== Segment start ==

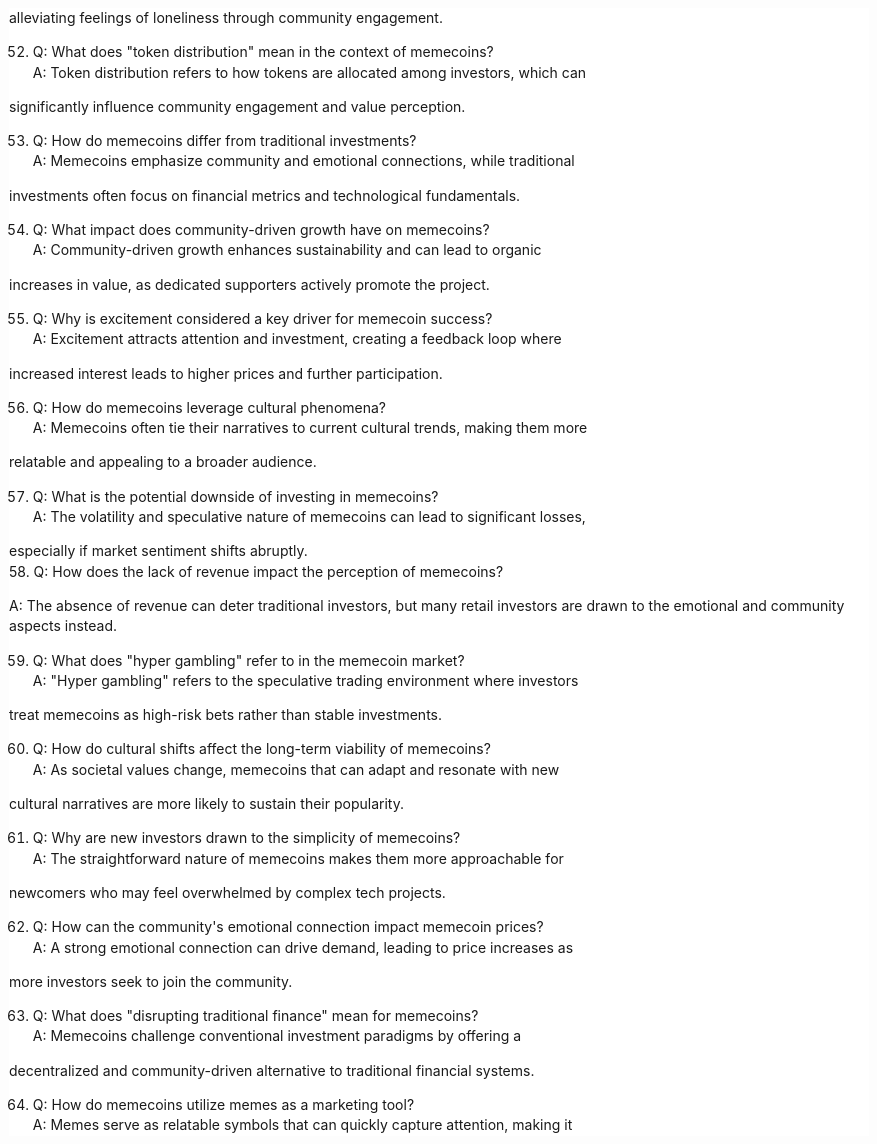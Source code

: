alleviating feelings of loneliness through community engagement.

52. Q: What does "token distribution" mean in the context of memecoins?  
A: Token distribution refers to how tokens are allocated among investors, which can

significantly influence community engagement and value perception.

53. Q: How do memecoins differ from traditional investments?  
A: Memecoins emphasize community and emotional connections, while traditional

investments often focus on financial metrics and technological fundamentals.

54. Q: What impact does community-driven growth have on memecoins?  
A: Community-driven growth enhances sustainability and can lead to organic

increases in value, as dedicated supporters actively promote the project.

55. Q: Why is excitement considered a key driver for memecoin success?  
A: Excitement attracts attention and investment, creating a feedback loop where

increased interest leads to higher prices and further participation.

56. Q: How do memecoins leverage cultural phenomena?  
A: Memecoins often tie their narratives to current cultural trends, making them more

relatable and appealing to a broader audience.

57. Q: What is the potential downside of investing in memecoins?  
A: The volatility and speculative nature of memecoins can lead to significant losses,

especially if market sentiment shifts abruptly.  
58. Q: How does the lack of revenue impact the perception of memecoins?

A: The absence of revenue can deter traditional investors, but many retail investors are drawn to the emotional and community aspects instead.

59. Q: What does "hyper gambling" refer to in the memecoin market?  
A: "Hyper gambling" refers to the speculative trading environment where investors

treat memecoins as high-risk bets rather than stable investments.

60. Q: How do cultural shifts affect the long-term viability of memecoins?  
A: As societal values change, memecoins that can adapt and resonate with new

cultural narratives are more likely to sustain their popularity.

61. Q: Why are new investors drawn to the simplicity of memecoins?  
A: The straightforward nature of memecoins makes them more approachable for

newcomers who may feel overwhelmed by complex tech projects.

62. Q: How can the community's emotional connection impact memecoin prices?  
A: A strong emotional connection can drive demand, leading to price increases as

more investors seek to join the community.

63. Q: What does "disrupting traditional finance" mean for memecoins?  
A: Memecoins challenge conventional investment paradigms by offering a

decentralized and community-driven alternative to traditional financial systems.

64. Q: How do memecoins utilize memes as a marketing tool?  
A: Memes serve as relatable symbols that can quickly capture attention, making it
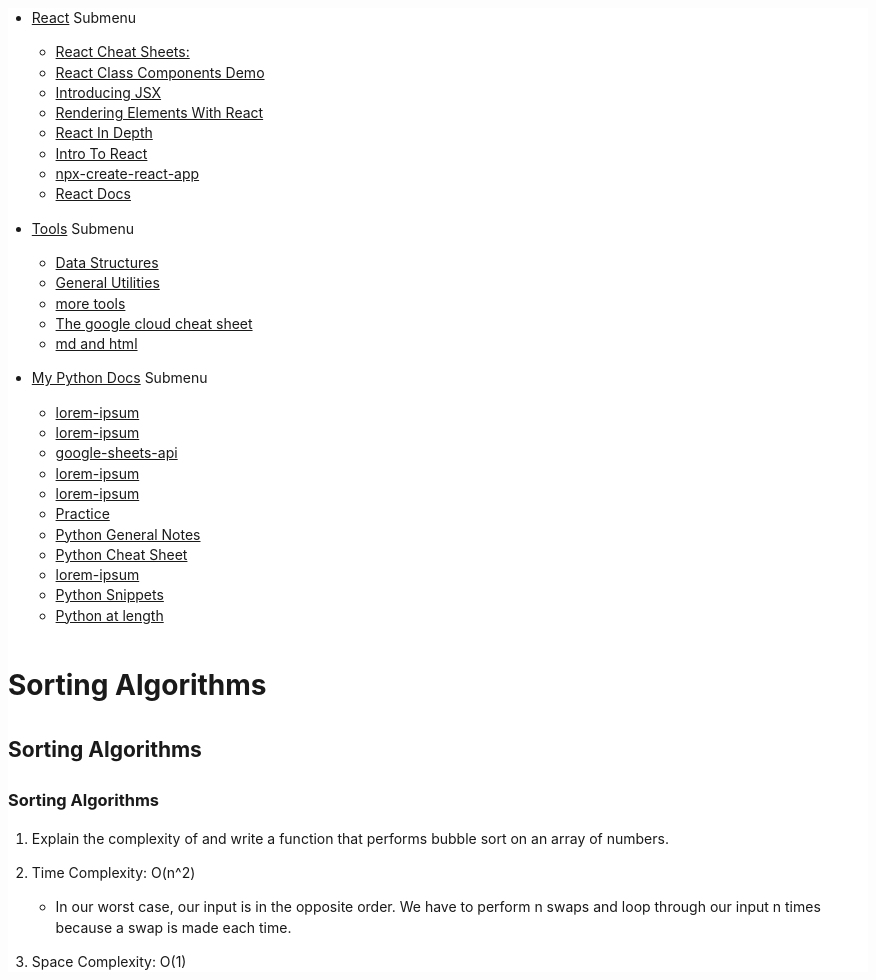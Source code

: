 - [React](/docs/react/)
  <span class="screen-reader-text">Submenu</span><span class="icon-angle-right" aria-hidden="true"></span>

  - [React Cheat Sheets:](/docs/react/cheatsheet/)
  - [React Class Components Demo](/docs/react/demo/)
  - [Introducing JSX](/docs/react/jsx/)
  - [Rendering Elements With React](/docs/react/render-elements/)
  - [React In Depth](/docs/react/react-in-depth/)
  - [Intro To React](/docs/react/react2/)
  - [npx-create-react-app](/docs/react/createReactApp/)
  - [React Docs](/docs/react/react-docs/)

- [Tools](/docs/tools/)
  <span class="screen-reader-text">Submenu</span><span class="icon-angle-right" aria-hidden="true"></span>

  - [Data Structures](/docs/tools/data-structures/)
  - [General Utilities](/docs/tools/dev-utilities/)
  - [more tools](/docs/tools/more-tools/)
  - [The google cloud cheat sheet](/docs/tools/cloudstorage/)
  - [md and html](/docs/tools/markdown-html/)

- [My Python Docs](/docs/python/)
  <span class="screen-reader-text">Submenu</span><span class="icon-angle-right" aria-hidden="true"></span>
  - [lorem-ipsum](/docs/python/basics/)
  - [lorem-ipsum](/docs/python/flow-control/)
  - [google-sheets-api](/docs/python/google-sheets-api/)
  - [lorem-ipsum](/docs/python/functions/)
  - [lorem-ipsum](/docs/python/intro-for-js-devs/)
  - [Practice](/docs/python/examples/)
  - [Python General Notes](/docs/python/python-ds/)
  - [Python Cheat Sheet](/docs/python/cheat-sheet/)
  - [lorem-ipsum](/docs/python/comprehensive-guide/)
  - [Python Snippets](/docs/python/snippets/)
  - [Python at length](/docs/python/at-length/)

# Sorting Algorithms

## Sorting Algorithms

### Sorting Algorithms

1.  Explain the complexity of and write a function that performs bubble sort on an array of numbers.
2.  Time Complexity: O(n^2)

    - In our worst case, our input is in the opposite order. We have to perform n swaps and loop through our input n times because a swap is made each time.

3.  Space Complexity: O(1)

== Segment end ==

## ASSIGNMENT
Keep the pictures out and print all the records exactly as they are.

## REPLY TO THE EXERCISE
Source code

:alleviating feelings of loneliness through community engagement.

52. Q: What does "token distribution" mean in the context of memecoins?  
A: Token distribution refers to how tokens are allocated among investors, which can

significantly influence community engagement and value perception.

53. Q: How do memecoins differ from traditional investments?  
A: Memecoins emphasize community and emotional connections, while traditional

investments often focus on financial metrics and technological fundamentals.

54. Q: What impact does community-driven growth have on memecoins?  
A: Community-driven growth enhances sustainability and can lead to organic

increases in value, as dedicated supporters actively promote the project.

55. Q: Why is excitement considered a key driver for memecoin success?  
A: Excitement attracts attention and investment, creating a feedback loop where

increased interest leads to higher prices and further participation.

56. Q: How do memecoins leverage cultural phenomena?  
A: Memecoins often tie their narratives to current cultural trends, making them more

relatable and appealing to a broader audience.

57. Q: What is the potential downside of investing in memecoins?  
A: The volatility and speculative nature of memecoins can lead to significant losses,

especially if market sentiment shifts abruptly.  
58. Q: How does the lack of revenue impact the perception of memecoins?

A: The absence of revenue can deter traditional investors, but many retail investors are drawn to the emotional and community aspects instead.

59. Q: What does "hyper gambling" refer to in the memecoin market?  
A: "Hyper gambling" refers to the speculative trading environment where investors

treat memecoins as high-risk bets rather than stable investments.

60. Q: How do cultural shifts affect the long-term viability of memecoins?  
A: As societal values change, memecoins that can adapt and resonate with new

cultural narratives are more likely to sustain their popularity.

61. Q: Why are new investors drawn to the simplicity of memecoins?  
A: The straightforward nature of memecoins makes them more approachable for

newcomers who may feel overwhelmed by complex tech projects.

62. Q: How can the community's emotional connection impact memecoin prices?  
A: A strong emotional connection can drive demand, leading to price increases as

more investors seek to join the community.

63. Q: What does "disrupting traditional finance" mean for memecoins?  
A: Memecoins challenge conventional investment paradigms by offering a

decentralized and community-driven alternative to traditional financial systems.

64. Q: How do memecoins utilize memes as a marketing tool?  
A: Memes serve as relatable symbols that can quickly capture attention, making it
Source code

: - [React](/docs/react/)
  <span class="screen-reader-text">Submenu</span><span class="icon-angle-right" aria-hidden="true"></span>

  - [React Cheat Sheets:](/docs/react/cheatsheet/)
  - [React Class Components Demo](/docs/react/demo/)
  - [Introducing JSX](/docs/react/jsx/)
  - [Rendering Elements With React](/docs/react/render-elements/)
  - [React In Depth](/docs/react/react-in-depth/)
  - [Intro To React](/docs/react/react2/)
  - [npx-create-react-app](/docs/react/createReactApp/)
  - [React Docs](/docs/react/react-docs/)

- [Tools](/docs/tools/)
  <span class="screen-reader-text">Submenu</span><span class="icon-angle-right" aria-hidden="true"></span>

  - [Data Structures](/docs/tools/data-structures/)
  - [General Utilities](/docs/tools/dev-utilities/)
  - [more tools](/docs/tools/more-tools/)
  - [The google cloud cheat sheet](/docs/tools/cloudstorage/)
  - [md and html](/docs/tools/markdown-html/)

- [My Python Docs](/docs/python/)
  <span class="screen-reader-text">Submenu</span><span class="icon-angle-right" aria-hidden="true"></span>
  - [lorem-ipsum](/docs/python/basics/)
  - [lorem-ipsum](/docs/python/flow-control/)
  - [google-sheets-api](/docs/python/google-sheets-api/)
  - [lorem-ipsum](/docs/python/functions/)
  - [lorem-ipsum](/docs/python/intro-for-js-devs/)
  - [Practice](/docs/python/examples/)
  - [Python General Notes](/docs/python/python-ds/)
  - [Python Cheat Sheet](/docs/python/cheat-sheet/)
  - [lorem-ipsum](/docs/python/comprehensive-guide/)
  - [Python Snippets](/docs/python/snippets/)
  - [Python at length](/docs/python/at-length/)

# Sorting Algorithms

## Sorting Algorithms

### Sorting Algorithms

1.  Explain the complexity of and write a function that performs bubble sort on an array of numbers.
2.  Time Complexity: O(n^2)

    - In our worst case, our input is in the opposite order. We have to perform n swaps and loop through our input n times because a swap is made each time.

3.  Space Complexity: O(1)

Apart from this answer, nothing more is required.